The incident, apparently born of a misfire of an Islamic Jihad rocket, prompted Hamas to embark on a series of fatal attacks on Israeli targets later Monday, leaving numerous Israeli army casualties.
The prospects of an expanded Israeli ground offensive grew more likely, with no sign of Operation Protective Edge coming to an end.
For Gazans, this is bad news — more dead and wounded; more devastated neighborhoods. It may turn out to be bad news for Hamas, too, despite its “success” in killing Israeli troops.
The explosion at Shati — which in Gaza is widely blamed on Israel — may have given Hamas fresh legitimacy to attack Israel in order to avenge the children who died there. But it may not be able to withstand intensified Israeli attacks.
Monday had begun with relative calm. Hamas had been signaling since Sunday that it was not seeking an escalation of the conflict, certainly not during the three-day Eid al-Fitr.

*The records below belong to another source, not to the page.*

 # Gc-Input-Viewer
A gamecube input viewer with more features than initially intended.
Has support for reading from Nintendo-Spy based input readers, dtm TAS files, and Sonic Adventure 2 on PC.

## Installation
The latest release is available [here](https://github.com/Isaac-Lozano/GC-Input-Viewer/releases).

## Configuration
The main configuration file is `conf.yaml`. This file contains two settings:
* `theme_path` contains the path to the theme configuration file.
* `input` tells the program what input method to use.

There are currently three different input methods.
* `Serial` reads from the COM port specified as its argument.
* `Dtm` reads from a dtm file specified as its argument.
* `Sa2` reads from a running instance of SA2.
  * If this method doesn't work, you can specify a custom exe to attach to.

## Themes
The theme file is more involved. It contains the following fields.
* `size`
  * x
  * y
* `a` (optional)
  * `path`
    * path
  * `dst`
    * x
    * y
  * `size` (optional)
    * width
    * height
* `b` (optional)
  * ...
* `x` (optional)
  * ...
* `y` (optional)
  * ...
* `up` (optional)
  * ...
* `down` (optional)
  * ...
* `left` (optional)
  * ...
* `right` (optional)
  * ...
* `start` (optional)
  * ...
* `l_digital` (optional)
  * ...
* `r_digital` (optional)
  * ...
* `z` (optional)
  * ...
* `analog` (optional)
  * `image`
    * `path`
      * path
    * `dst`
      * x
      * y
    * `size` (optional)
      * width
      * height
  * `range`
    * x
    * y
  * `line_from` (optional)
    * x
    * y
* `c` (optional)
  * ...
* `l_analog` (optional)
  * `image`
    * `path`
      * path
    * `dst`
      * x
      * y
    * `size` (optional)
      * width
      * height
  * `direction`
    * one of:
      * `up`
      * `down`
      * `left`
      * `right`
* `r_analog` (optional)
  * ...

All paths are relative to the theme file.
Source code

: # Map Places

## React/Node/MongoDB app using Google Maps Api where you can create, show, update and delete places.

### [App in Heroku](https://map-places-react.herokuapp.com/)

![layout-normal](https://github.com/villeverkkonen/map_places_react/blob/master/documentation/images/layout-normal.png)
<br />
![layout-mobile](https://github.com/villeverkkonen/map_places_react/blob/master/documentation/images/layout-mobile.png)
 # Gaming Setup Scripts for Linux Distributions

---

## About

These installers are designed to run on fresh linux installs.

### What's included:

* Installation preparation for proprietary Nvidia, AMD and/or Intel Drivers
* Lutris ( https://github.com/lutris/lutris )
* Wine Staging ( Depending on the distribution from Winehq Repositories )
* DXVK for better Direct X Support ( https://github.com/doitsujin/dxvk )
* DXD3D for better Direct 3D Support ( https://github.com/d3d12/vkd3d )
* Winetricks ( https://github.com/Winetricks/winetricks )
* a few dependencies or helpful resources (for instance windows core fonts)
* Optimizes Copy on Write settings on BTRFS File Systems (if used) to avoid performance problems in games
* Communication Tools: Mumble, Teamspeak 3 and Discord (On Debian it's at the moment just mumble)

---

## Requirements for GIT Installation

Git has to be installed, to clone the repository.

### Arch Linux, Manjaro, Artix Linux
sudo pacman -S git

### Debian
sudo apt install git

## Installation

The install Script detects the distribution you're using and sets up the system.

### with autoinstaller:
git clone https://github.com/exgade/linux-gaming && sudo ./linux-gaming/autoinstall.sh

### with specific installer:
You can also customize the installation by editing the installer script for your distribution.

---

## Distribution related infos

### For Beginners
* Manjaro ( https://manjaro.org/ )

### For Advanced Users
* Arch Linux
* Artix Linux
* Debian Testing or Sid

Gazans’ public pressure on Hamas appeared to be having its impact, and the Islamists seemed to be looking for an exit.
After Monday morning’s relative calm, Hamas officials even told key Fatah officials that they would soon join negotiations on a ceasefire according to the Egyptian proposal, not the Qatar-Turkey version. Egypt was to have assembled a delegation of Fatah and Hamas officials after Eid al-Fitr to begin discussing a cessation of hostilities, and simultaneously to have held talks with an Israel security delegation on ways to ease the Gaza blockade.
And while there was sporadic mortar fire throughout the day, it was mostly ineffective.
Then came the Shati incident, which was initially reported as an Israeli attack on a public kindergarten. The area was packed with children enjoying a respite from the fighting. Initial reports said eight children and two adults had been killed. The pictures broadcast from the Strip showed scenes of horrific devastation.
However, soon afterward, the IDF made plain that it had nothing to do with the incident. Yoav Mordechai, the IDF’s coordinator of activities in the territories, said, in reports that were also carried by official Palestinian media, that Islamic Jihad had tried to fire rockets at Ashkelon, and one had fallen in the kindergarten, and the second in the outpatient clinic of Gaza’s Shifa Hospital.
Unsurprisingly, Hamas vehemently denied the claim, calling it a Zionist fabrication. But this marked the first such clarification issued by the IDF in the course of this conflict, and thus could not be easily dismissed.
Still, Hamas chose to react by staging a tunnel attack, more mortar fire across the border, and long-range rocket strikes on Israel, with devastating consequences. Apparently, Hamas had prepared for this kind of eventuality.
Nonetheless, Hamas’s position is not significantly better than it was at the start of Monday, when it was looking to halt the conflict. It has killed more Israeli soldiers, but knows that the price will be heavy for the residents of Zeitoun and other areas where the IDF is operating or set to operate.
Hamas is now, ironically, hoping that the international community, led by the US, will moderate the Israeli response, and prevent too harsh an Israeli assault on Hamas and its Gazan home.